**WHAT IS NEEDED:** Return each line of the entries that mentions the word "Demonstrator".

<<<<

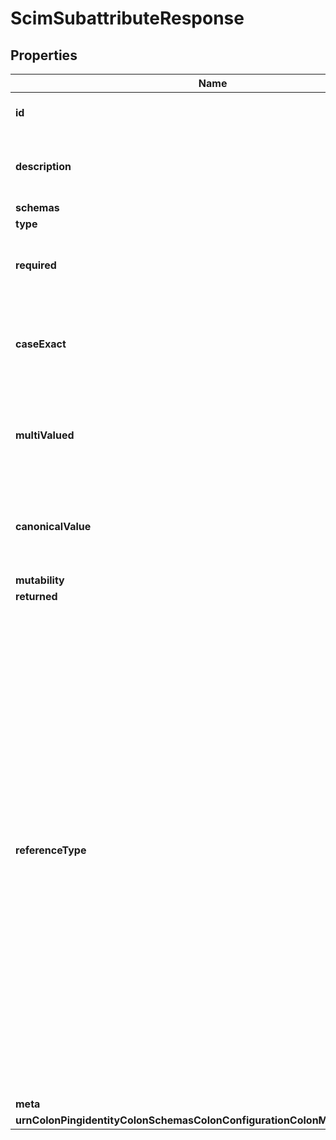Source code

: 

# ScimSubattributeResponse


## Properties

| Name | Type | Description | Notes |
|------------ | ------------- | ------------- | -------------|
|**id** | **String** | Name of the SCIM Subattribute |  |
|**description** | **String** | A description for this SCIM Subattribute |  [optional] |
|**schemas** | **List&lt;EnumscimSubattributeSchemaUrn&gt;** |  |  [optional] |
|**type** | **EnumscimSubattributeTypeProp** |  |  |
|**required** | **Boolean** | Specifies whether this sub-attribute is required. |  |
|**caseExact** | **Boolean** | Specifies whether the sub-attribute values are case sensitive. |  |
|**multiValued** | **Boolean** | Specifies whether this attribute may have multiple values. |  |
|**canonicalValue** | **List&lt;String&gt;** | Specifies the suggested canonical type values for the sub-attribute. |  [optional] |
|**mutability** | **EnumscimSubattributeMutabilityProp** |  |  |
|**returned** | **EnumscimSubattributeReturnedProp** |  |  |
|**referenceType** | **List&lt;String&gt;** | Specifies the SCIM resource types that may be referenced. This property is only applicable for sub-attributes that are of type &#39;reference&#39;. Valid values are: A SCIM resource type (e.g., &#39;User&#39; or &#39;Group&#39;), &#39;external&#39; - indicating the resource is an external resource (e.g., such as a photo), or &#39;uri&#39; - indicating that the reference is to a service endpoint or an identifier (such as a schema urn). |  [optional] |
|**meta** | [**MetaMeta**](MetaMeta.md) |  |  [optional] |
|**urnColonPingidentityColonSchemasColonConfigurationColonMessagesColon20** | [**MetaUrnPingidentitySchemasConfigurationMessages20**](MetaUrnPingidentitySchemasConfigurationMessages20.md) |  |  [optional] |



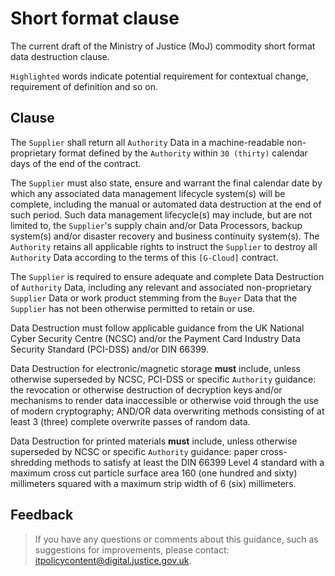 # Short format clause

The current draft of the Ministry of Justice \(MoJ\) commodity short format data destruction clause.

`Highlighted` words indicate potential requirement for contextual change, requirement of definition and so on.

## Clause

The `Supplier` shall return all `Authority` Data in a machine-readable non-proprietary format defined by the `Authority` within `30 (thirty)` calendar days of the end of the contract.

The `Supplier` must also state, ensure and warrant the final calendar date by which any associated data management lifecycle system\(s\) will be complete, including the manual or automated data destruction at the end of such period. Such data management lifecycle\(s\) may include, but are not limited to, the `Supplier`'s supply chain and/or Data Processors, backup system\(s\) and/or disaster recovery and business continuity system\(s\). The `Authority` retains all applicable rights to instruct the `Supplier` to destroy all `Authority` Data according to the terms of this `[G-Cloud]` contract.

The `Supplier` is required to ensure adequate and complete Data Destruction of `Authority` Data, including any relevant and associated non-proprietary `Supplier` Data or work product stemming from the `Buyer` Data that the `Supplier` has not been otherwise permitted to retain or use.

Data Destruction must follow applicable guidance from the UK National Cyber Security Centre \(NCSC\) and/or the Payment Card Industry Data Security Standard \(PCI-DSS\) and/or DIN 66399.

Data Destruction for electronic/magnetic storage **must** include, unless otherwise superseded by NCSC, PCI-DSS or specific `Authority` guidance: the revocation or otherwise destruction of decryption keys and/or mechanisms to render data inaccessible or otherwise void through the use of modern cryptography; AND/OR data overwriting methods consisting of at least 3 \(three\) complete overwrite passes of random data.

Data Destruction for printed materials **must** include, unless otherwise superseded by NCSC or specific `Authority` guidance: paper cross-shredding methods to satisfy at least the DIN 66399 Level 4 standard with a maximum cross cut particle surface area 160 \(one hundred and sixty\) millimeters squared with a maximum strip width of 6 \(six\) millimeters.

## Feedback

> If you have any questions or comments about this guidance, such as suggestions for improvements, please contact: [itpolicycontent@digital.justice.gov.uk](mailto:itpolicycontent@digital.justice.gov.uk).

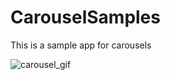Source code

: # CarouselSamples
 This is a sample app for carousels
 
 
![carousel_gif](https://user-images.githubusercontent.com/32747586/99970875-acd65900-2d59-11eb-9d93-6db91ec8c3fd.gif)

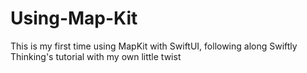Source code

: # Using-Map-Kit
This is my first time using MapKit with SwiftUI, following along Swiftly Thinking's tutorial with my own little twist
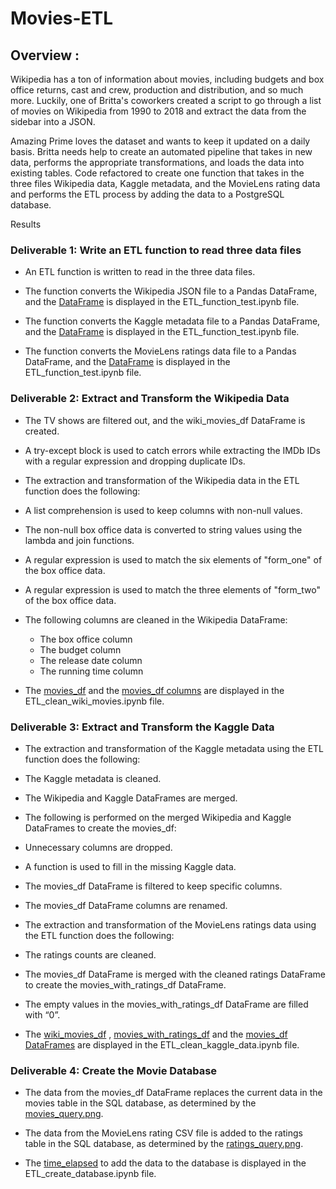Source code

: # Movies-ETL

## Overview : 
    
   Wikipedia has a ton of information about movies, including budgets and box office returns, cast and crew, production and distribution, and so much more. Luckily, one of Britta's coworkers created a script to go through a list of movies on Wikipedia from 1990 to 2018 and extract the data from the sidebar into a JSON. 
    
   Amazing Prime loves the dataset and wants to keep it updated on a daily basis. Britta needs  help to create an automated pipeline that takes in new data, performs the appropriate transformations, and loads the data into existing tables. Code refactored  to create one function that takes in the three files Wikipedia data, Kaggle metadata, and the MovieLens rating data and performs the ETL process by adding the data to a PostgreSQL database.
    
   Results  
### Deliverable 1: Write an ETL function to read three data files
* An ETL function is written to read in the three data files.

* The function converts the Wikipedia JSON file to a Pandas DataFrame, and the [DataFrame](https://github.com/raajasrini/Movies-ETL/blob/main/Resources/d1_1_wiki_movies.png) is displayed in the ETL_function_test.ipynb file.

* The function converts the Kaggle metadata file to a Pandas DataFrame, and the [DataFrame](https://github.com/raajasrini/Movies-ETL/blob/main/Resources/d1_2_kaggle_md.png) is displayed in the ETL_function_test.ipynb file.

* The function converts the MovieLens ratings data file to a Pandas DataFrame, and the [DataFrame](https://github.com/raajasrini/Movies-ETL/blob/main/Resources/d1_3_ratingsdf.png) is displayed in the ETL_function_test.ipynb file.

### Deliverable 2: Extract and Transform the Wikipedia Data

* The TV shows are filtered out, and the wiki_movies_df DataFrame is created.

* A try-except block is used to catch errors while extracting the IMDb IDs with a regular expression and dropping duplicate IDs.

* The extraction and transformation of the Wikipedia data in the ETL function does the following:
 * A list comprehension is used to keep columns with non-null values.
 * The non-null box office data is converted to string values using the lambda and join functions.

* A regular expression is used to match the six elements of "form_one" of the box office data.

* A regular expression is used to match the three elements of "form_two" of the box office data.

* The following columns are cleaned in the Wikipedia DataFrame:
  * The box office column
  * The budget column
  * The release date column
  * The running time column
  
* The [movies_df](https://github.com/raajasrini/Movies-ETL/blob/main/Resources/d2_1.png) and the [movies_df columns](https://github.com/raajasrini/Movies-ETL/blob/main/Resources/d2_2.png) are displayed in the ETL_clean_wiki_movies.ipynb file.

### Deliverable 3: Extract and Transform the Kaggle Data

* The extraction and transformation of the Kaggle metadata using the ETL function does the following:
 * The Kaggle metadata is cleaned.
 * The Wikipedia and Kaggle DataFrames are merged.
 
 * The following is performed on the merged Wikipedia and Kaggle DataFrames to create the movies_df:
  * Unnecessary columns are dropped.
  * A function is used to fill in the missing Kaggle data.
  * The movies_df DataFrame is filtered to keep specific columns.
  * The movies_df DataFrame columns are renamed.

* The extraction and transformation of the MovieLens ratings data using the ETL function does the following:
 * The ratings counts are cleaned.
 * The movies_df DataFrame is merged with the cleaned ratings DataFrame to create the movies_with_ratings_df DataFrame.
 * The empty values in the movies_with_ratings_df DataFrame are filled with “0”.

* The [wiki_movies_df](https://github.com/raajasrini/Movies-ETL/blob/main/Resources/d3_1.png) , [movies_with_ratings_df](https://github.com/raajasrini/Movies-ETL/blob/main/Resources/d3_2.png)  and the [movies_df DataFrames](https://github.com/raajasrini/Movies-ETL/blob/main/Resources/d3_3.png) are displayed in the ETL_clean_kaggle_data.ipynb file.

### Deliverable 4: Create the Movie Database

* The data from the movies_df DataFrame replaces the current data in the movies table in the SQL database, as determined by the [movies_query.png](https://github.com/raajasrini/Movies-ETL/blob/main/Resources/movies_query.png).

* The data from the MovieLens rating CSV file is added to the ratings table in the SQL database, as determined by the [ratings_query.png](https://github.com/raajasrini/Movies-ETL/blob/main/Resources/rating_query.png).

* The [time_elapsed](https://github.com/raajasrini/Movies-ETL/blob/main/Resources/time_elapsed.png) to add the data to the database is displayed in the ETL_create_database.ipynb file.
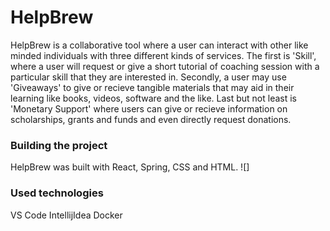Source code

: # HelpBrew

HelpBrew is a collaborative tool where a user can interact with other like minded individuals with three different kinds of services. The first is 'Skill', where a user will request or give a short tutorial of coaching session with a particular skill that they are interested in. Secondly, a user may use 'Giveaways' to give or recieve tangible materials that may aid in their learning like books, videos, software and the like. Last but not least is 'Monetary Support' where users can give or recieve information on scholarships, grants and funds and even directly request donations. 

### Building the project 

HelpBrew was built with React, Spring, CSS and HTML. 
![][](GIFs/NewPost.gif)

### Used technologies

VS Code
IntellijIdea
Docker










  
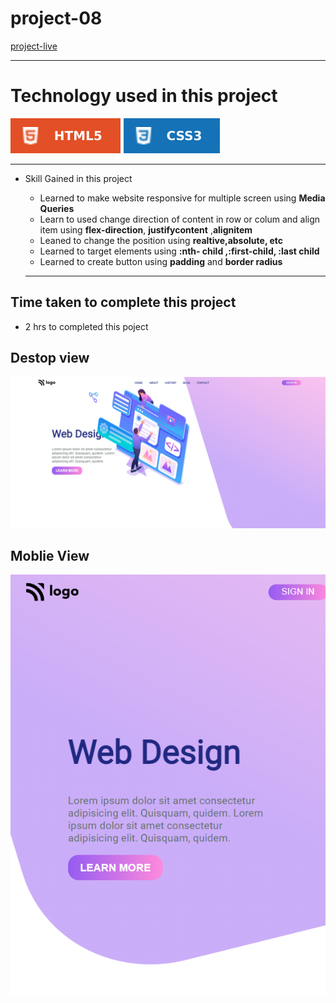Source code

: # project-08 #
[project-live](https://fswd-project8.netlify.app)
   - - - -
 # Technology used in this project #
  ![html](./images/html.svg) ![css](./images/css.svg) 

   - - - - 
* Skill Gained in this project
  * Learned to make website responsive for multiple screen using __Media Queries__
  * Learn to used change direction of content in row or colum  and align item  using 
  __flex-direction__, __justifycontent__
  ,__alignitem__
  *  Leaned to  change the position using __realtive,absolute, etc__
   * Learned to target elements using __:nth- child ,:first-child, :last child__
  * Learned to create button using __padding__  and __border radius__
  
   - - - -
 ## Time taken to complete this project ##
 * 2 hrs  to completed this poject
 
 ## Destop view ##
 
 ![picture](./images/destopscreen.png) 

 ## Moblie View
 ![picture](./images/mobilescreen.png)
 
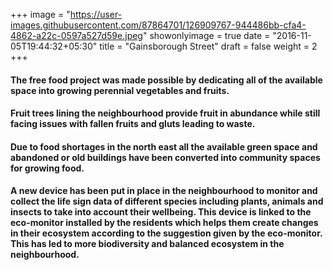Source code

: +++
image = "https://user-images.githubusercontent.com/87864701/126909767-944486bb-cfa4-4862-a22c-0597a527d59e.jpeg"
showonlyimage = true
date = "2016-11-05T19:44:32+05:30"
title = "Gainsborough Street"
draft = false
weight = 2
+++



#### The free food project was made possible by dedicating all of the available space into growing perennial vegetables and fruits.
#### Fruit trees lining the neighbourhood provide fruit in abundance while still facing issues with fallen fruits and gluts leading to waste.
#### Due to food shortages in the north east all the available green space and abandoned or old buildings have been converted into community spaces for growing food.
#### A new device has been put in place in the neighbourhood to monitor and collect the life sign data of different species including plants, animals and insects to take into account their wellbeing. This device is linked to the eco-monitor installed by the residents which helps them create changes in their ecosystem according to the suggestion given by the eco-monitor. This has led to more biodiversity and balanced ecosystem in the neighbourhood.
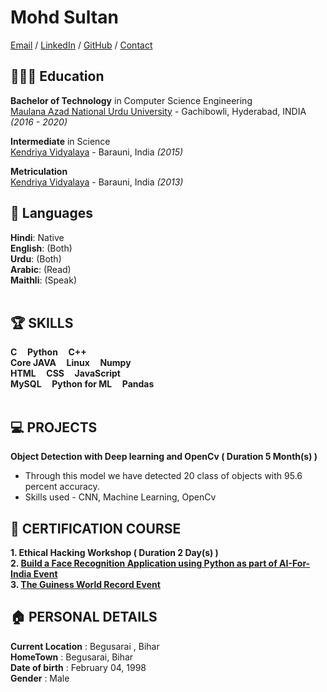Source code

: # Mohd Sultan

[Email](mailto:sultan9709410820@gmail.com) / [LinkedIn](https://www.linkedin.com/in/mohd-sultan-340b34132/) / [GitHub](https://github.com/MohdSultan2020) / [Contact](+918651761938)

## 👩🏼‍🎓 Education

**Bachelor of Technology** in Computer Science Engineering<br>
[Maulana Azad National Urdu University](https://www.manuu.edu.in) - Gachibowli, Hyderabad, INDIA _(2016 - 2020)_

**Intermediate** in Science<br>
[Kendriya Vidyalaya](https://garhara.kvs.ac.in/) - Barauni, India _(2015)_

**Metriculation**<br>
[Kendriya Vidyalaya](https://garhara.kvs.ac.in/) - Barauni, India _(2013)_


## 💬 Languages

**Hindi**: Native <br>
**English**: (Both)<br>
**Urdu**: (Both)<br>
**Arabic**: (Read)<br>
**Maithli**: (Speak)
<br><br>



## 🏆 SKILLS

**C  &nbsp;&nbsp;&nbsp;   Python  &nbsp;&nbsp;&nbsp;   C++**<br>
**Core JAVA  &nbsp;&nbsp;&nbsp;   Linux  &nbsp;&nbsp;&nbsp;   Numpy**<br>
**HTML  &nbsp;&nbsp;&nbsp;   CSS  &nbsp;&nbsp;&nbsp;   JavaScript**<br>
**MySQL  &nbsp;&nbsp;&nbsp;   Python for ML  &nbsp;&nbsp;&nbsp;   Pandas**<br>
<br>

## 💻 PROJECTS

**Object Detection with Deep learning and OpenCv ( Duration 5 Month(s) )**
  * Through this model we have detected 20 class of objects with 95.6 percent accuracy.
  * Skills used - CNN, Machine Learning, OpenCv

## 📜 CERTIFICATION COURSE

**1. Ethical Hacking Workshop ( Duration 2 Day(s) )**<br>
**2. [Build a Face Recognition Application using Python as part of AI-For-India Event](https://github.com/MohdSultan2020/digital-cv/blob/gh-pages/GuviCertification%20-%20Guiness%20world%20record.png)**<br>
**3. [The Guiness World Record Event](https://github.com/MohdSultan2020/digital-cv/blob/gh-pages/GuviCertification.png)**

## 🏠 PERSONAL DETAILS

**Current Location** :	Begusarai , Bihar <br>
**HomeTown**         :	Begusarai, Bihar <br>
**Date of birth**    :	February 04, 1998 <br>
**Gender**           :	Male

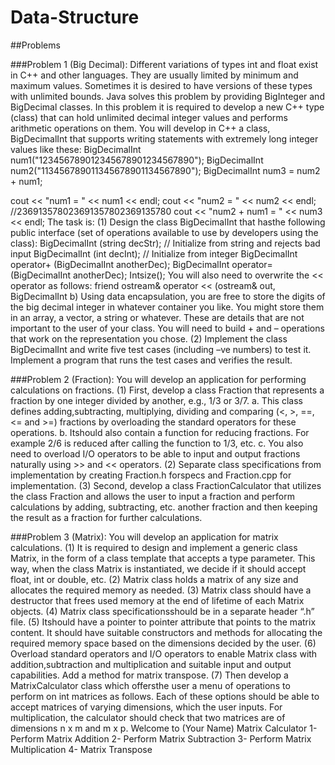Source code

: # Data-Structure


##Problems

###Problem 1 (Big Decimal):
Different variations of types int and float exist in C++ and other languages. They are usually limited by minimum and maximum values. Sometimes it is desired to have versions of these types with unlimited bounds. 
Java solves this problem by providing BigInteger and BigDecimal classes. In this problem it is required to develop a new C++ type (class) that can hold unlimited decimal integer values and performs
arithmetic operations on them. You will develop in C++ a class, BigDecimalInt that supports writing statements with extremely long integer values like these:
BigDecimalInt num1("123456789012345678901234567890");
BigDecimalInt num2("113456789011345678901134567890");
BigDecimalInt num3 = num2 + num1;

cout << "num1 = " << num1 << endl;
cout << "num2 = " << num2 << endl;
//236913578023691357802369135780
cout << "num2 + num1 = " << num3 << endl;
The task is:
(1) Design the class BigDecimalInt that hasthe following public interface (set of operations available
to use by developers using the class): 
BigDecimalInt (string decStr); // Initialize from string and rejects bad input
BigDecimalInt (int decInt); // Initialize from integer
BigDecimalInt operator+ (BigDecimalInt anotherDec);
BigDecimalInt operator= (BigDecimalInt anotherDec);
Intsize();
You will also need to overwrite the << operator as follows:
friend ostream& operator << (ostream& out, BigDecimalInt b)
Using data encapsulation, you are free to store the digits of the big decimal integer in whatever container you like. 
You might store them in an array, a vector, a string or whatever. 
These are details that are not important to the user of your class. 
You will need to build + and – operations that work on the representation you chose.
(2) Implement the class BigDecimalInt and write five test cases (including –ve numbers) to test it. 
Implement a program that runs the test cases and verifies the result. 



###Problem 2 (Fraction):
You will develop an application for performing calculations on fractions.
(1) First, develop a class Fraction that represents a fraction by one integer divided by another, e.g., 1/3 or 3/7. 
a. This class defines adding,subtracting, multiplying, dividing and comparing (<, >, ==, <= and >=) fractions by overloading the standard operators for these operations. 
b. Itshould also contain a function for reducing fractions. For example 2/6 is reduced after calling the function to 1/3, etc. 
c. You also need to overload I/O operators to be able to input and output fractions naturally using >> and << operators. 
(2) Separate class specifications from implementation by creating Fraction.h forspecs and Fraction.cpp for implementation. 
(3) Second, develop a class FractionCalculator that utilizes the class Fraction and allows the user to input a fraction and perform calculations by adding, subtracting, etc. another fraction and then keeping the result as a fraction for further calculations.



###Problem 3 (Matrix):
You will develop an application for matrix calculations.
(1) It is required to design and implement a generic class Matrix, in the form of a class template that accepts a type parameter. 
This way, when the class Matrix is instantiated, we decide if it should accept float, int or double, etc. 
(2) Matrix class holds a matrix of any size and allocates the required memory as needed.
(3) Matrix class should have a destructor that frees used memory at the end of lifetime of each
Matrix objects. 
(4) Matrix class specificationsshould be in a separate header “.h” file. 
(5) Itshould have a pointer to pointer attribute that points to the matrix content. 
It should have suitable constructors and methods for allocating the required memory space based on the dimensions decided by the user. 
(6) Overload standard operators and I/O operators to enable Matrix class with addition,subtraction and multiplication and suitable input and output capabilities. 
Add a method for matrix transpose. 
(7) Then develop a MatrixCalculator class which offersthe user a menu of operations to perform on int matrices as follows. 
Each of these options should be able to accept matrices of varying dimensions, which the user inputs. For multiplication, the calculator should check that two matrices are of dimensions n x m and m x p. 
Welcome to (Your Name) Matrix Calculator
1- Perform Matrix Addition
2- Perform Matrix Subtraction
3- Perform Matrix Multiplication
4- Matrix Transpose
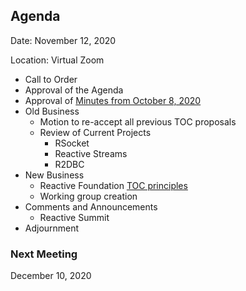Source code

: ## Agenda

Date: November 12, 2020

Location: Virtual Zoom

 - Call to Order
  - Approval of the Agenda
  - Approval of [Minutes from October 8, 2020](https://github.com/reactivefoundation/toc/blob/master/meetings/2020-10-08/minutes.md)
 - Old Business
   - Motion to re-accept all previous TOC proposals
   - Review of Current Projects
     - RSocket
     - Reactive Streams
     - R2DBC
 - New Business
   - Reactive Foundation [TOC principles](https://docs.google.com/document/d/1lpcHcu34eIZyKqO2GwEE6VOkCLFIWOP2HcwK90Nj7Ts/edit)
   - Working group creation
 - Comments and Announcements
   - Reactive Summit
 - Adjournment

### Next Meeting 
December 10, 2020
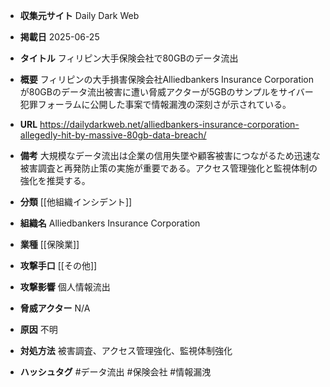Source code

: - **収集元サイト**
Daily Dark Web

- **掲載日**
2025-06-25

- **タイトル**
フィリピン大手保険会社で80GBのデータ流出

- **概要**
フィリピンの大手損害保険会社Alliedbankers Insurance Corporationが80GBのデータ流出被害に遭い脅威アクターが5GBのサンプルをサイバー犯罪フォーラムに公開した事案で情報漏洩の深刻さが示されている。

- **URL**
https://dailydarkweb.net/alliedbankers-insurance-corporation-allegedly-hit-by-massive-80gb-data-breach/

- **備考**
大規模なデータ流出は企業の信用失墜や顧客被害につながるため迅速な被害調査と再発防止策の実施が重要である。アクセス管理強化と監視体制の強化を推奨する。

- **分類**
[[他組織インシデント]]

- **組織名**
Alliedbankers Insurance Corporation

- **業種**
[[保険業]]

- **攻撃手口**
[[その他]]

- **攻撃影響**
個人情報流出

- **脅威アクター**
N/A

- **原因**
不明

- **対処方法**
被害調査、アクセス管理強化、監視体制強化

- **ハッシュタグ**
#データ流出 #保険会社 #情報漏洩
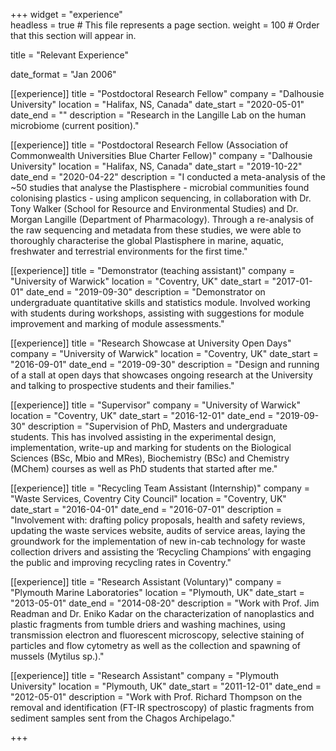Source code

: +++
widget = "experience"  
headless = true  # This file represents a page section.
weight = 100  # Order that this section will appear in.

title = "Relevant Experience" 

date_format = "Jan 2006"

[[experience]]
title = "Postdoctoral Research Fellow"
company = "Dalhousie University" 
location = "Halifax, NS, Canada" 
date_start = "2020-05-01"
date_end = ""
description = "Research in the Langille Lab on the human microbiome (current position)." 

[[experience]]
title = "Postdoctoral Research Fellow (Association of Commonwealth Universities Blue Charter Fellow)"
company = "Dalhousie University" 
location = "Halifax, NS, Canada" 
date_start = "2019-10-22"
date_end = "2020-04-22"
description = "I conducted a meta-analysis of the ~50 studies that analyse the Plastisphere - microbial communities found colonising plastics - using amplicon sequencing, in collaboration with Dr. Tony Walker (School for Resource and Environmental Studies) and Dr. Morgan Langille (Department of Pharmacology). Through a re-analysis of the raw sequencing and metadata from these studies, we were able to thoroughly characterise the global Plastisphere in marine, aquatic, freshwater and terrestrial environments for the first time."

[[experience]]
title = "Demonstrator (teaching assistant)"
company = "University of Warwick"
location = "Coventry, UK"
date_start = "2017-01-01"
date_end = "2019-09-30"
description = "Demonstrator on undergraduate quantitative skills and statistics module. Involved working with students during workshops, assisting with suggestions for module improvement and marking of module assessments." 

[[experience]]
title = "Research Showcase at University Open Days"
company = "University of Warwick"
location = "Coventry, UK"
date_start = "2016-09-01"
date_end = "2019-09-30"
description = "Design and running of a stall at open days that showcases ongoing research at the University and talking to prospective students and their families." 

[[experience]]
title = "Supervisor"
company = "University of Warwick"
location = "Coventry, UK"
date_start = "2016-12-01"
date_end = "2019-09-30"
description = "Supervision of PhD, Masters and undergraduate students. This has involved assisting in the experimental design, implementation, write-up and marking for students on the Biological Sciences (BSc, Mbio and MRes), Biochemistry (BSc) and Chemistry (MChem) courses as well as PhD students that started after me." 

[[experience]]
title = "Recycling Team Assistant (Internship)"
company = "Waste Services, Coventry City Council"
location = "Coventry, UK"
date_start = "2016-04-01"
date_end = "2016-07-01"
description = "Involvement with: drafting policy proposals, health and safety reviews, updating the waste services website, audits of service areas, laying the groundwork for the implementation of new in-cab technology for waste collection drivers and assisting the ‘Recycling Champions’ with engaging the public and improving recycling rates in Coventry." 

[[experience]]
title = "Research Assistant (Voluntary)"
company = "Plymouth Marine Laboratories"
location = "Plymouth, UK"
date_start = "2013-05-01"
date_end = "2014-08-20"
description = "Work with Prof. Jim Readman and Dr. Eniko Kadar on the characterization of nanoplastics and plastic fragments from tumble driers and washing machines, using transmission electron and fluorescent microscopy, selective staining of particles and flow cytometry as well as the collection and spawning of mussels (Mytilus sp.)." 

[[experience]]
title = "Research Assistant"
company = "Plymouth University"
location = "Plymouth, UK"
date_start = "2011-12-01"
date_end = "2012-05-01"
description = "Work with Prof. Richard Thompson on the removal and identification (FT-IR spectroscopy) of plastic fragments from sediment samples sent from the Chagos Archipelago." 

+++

>>>>

**FINISHED TASK:**
title = "Demonstrator (teaching assistant)"
description = "Demonstrator on undergraduate quantitative skills and statistics module. Involved working with students during workshops, assisting with suggestions for module improvement and marking of module assessments." 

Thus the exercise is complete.